In recent years, the discussion on “The Right To The City” has been enriched with the notion of the urban commons, which evokes territories governed by a group of people, the commoners, and a social relationship that underpins that governance. Commons do not exist per se but they are constructed in times of social struggles constituted through social process of commoning. Discussion on urban commons is articulated with the so-‐called new enclosures and revolves mainly around critical geographers’ approaches that focus on the “accumulation by dispossession” and conceptualize commons as a new version of the “right to the city”. Significantly, during the current urban struggles and revolts, the rebels do not just claim the urban space from the sovereign power, but they occupy and tend to transform it into an emancipatory common space. Through praxis of “relocation” and “reinscription”, they produce hybrid spaces and collectively reinvent a culture of coexistence. Moreover, they try to challenge the neoliberal metropolitan time, as well as seeking to negotiate and going beyond cultural, class, gender, racial, religious and political identities, privileges and temporalities. Consequently, during rebel times the protestors are transformed into an unpredictable and misfitted multitude that produces unique and porous common spaces, spaces in movement and threshold spaces. On the other hand, neoliberal urban policies tend to appropriate and distort the common space through several methods like forced evictions, gentrification and touristification processes, creative city rhetorics and city branding policies that seek to improve the cities’ competitiveness. Thus, the discourse on “the right to the city” and on “common space” has to be reconsidered, as the latter is becoming the hybrid arena of cultural, political and social urban conflicts.
This international (un)conference attempts to elaborate a postcolonial, decolonial and intersectional methodological framework that examines the right to the city and emerging common spaces focusing on the cities of Northern and Southern Mediterranean.
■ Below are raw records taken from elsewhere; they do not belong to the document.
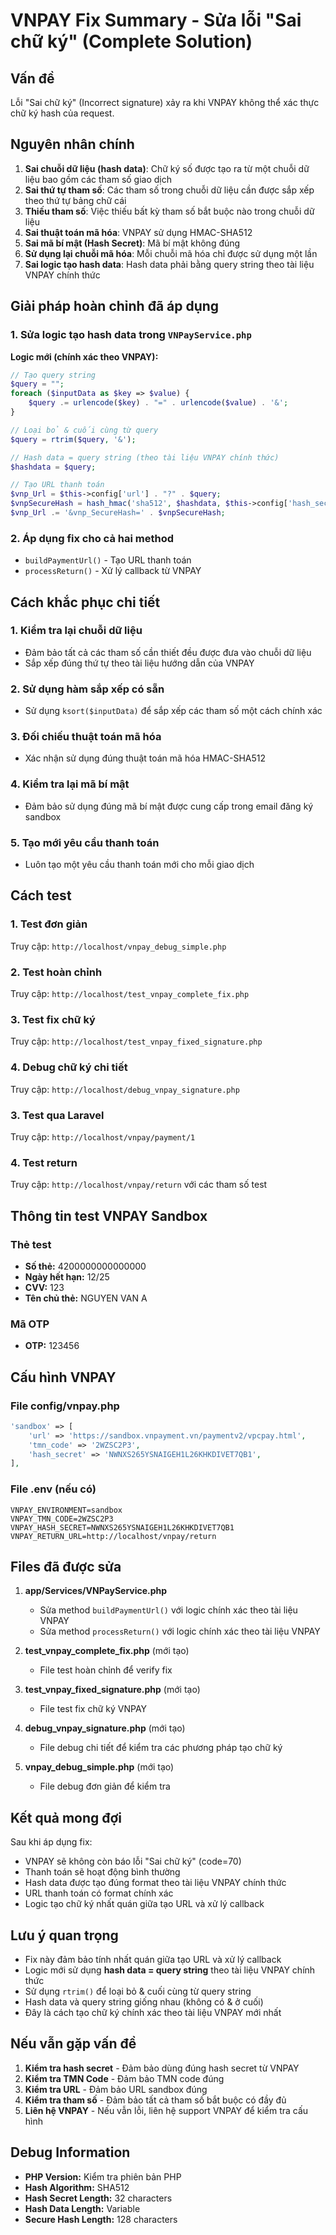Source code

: # VNPAY Fix Summary - Sửa lỗi "Sai chữ ký" (Complete Solution)

## Vấn đề
Lỗi "Sai chữ ký" (Incorrect signature) xảy ra khi VNPAY không thể xác thực chữ ký hash của request.

## Nguyên nhân chính
1. **Sai chuỗi dữ liệu (hash data)**: Chữ ký số được tạo ra từ một chuỗi dữ liệu bao gồm các tham số giao dịch
2. **Sai thứ tự tham số**: Các tham số trong chuỗi dữ liệu cần được sắp xếp theo thứ tự bảng chữ cái
3. **Thiếu tham số**: Việc thiếu bất kỳ tham số bắt buộc nào trong chuỗi dữ liệu
4. **Sai thuật toán mã hóa**: VNPAY sử dụng HMAC-SHA512
5. **Sai mã bí mật (Hash Secret)**: Mã bí mật không đúng
6. **Sử dụng lại chuỗi mã hóa**: Mỗi chuỗi mã hóa chỉ được sử dụng một lần
7. **Sai logic tạo hash data**: Hash data phải bằng query string theo tài liệu VNPAY chính thức

## Giải pháp hoàn chỉnh đã áp dụng

### 1. Sửa logic tạo hash data trong `VNPayService.php`

**Logic mới (chính xác theo VNPAY):**
```php
// Tạo query string
$query = "";
foreach ($inputData as $key => $value) {
    $query .= urlencode($key) . "=" . urlencode($value) . '&';
}

// Loại bỏ & cuối cùng từ query
$query = rtrim($query, '&');

// Hash data = query string (theo tài liệu VNPAY chính thức)
$hashdata = $query;

// Tạo URL thanh toán
$vnp_Url = $this->config['url'] . "?" . $query;
$vnpSecureHash = hash_hmac('sha512', $hashdata, $this->config['hash_secret']);
$vnp_Url .= '&vnp_SecureHash=' . $vnpSecureHash;
```

### 2. Áp dụng fix cho cả hai method
- `buildPaymentUrl()` - Tạo URL thanh toán
- `processReturn()` - Xử lý callback từ VNPAY

## Cách khắc phục chi tiết

### 1. Kiểm tra lại chuỗi dữ liệu
- Đảm bảo tất cả các tham số cần thiết đều được đưa vào chuỗi dữ liệu
- Sắp xếp đúng thứ tự theo tài liệu hướng dẫn của VNPAY

### 2. Sử dụng hàm sắp xếp có sẵn
- Sử dụng `ksort($inputData)` để sắp xếp các tham số một cách chính xác

### 3. Đối chiếu thuật toán mã hóa
- Xác nhận sử dụng đúng thuật toán mã hóa HMAC-SHA512

### 4. Kiểm tra lại mã bí mật
- Đảm bảo sử dụng đúng mã bí mật được cung cấp trong email đăng ký sandbox

### 5. Tạo mới yêu cầu thanh toán
- Luôn tạo một yêu cầu thanh toán mới cho mỗi giao dịch

## Cách test

### 1. Test đơn giản
Truy cập: `http://localhost/vnpay_debug_simple.php`

### 2. Test hoàn chỉnh
Truy cập: `http://localhost/test_vnpay_complete_fix.php`

### 3. Test fix chữ ký
Truy cập: `http://localhost/test_vnpay_fixed_signature.php`

### 4. Debug chữ ký chi tiết
Truy cập: `http://localhost/debug_vnpay_signature.php`

### 3. Test qua Laravel
Truy cập: `http://localhost/vnpay/payment/1`

### 4. Test return
Truy cập: `http://localhost/vnpay/return` với các tham số test

## Thông tin test VNPAY Sandbox

### Thẻ test
- **Số thẻ:** 4200000000000000
- **Ngày hết hạn:** 12/25
- **CVV:** 123
- **Tên chủ thẻ:** NGUYEN VAN A

### Mã OTP
- **OTP:** 123456

## Cấu hình VNPAY

### File config/vnpay.php
```php
'sandbox' => [
    'url' => 'https://sandbox.vnpayment.vn/paymentv2/vpcpay.html',
    'tmn_code' => '2WZSC2P3',
    'hash_secret' => 'NWNXS265YSNAIGEH1L26KHKDIVET7QB1',
],
```

### File .env (nếu có)
```env
VNPAY_ENVIRONMENT=sandbox
VNPAY_TMN_CODE=2WZSC2P3
VNPAY_HASH_SECRET=NWNXS265YSNAIGEH1L26KHKDIVET7QB1
VNPAY_RETURN_URL=http://localhost/vnpay/return
```

## Files đã được sửa

1. **app/Services/VNPayService.php**
   - Sửa method `buildPaymentUrl()` với logic chính xác theo tài liệu VNPAY
   - Sửa method `processReturn()` với logic chính xác theo tài liệu VNPAY

2. **test_vnpay_complete_fix.php** (mới tạo)
   - File test hoàn chỉnh để verify fix

3. **test_vnpay_fixed_signature.php** (mới tạo)
   - File test fix chữ ký VNPAY

4. **debug_vnpay_signature.php** (mới tạo)
   - File debug chi tiết để kiểm tra các phương pháp tạo chữ ký

5. **vnpay_debug_simple.php** (mới tạo)
   - File debug đơn giản để kiểm tra

## Kết quả mong đợi

Sau khi áp dụng fix:
- VNPAY sẽ không còn báo lỗi "Sai chữ ký" (code=70)
- Thanh toán sẽ hoạt động bình thường
- Hash data được tạo đúng format theo tài liệu VNPAY chính thức
- URL thanh toán có format chính xác
- Logic tạo chữ ký nhất quán giữa tạo URL và xử lý callback

## Lưu ý quan trọng

- Fix này đảm bảo tính nhất quán giữa tạo URL và xử lý callback
- Logic mới sử dụng **hash data = query string** theo tài liệu VNPAY chính thức
- Sử dụng `rtrim()` để loại bỏ & cuối cùng từ query string
- Hash data và query string giống nhau (không có & ở cuối)
- Đây là cách tạo chữ ký chính xác theo tài liệu VNPAY mới nhất

## Nếu vẫn gặp vấn đề

1. **Kiểm tra hash secret** - Đảm bảo dùng đúng hash secret từ VNPAY
2. **Kiểm tra TMN Code** - Đảm bảo TMN code đúng
3. **Kiểm tra URL** - Đảm bảo URL sandbox đúng
4. **Kiểm tra tham số** - Đảm bảo tất cả tham số bắt buộc có đầy đủ
5. **Liên hệ VNPAY** - Nếu vẫn lỗi, liên hệ support VNPAY để kiểm tra cấu hình

## Debug Information

- **PHP Version:** Kiểm tra phiên bản PHP
- **Hash Algorithm:** SHA512
- **Hash Secret Length:** 32 characters
- **Hash Data Length:** Variable
- **Secure Hash Length:** 128 characters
These cities are figured as exemplary places for neoliberal urban policies while simultaneously they constitute the epicenter of urban riots and revolts. Characteristic examples are, inter alia, the December 2008 uprising in Athens, the Arab Spring in 2011, the Indignados movement in Spanish and Greek squares in 2011, the Gezi uprising in Istanbul in 2013, the Balkan protests in 2013-2014 and the ongoing migrants struggles across Mediterranean cities. At the same time, several social struggles for and through urban commons have emerged across the Mediterranean cities such as: housing projects, communal gardens, self-organized health centers, self-organized theaters, social kindergartens, social groceries, squats-social centers, collective kitchens, give-away bazaars, barter structures, community time banks, DIY offline networks and neighborhood assemblies constitute an emerging and fruitful urban common spaces.